For our Tech Process client, we are currently looking for a SOC / SIEM Architect (m/f/d).
Volume: Full time
Duration: approx. 3-4 months
Location: remote (approx. 95% ) / Düsseldorf
Languages: English (must), German ( nice to have)
- Support the implementation of an external SOC / SIEM provider
o Identify gaps
o Optimization of the log-on connection
o Check use cases
o Check and improve processes in the interaction of SOC / SIEM and ServiceNow Incident Response
- More than 5 years of experience building SOC, CDC, CSIRT, or CERT environments.
- More than 5 years experience with managing security services / SOC services
- More than 5 years experience with SIEM technologies
- More than 5 years experience with Security Technologies like Vulnerability Management, Firewalls, IPS/IDS, Proxy, AV, AD, Cloud Security, etc.
- More than 5 years of experience with planning and implementation of cybersecurity use cases
- More than 3 years of experience in Security Orchestration, Automation & Response (SOAR).

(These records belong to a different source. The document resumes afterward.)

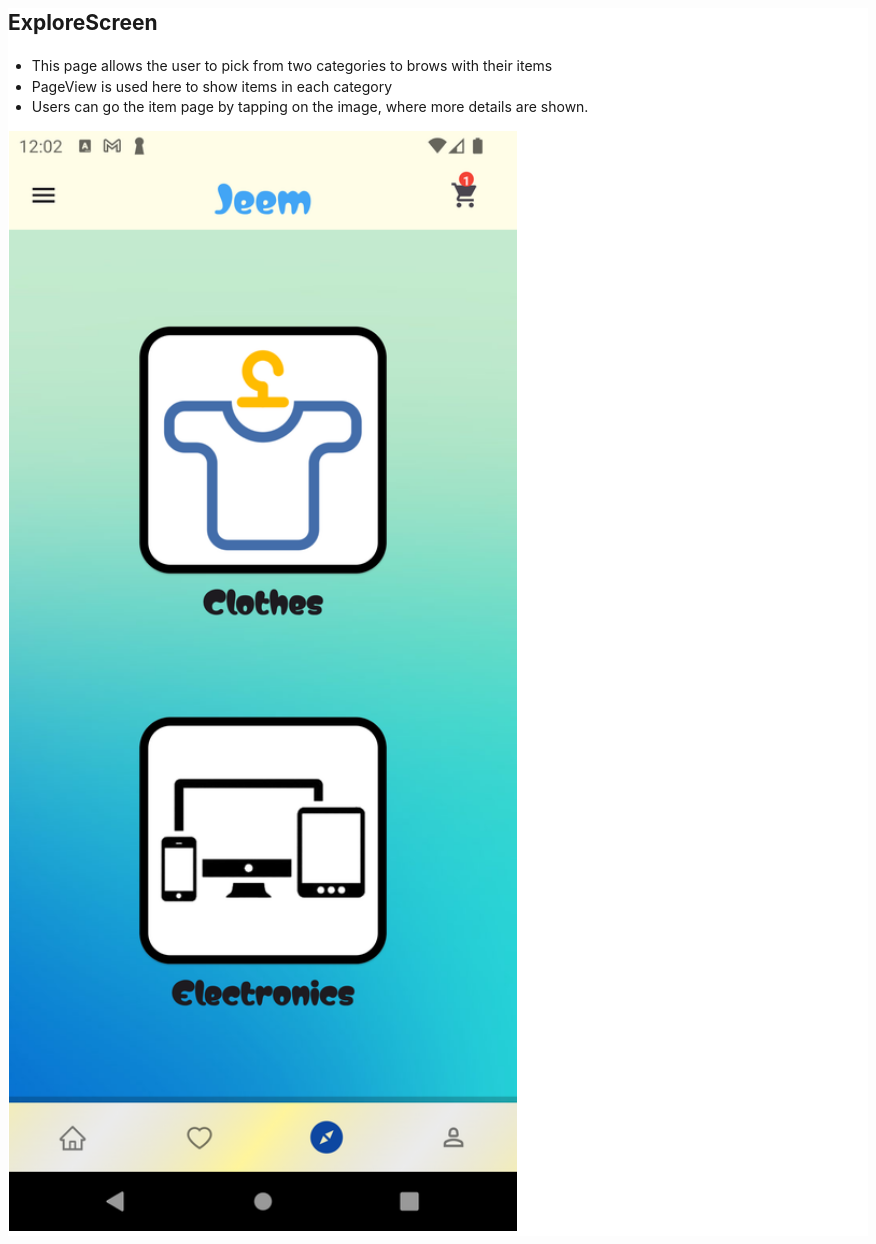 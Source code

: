 ## ExploreScreen
- This page allows the user to pick from two categories to brows with their items
- PageView is used here to show items in each category
- Users can go the item page by tapping on the image, where more details are shown.

<img src="./assets/images/screenshots/8.png" width="510" height="1120">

- More than 3 years of experience with O365 log sources and Microsoft Defender
- More than 3 years of experience with SIEM Systems Sentinel and Splunk
- In-depth knowledge in the areas of:
o MITRE Attack Framework
o Threat Intelligence
- Completed university education in relevant field
- Technical expertise from application to OS level
- Experience with various operating systems (Window, Linux, macOS)
- Experience in the area of Endpoint Detection & Response (EDR)
- Experience in the area of Network Detection & Response / Network Anomaly Detection (NDR/NDA)
- Experience in the area of Incident Response and Incident Mitigation (IR/IM)
- Experience in the area of Computer Forensics (DFIR)
- Good knowledge of ISO 27k and IT Basic Protection, BAFin, MA-Risk, KRITIS etc.
Michael Bailey International is acting as an Employment Business in relation to this vacancy.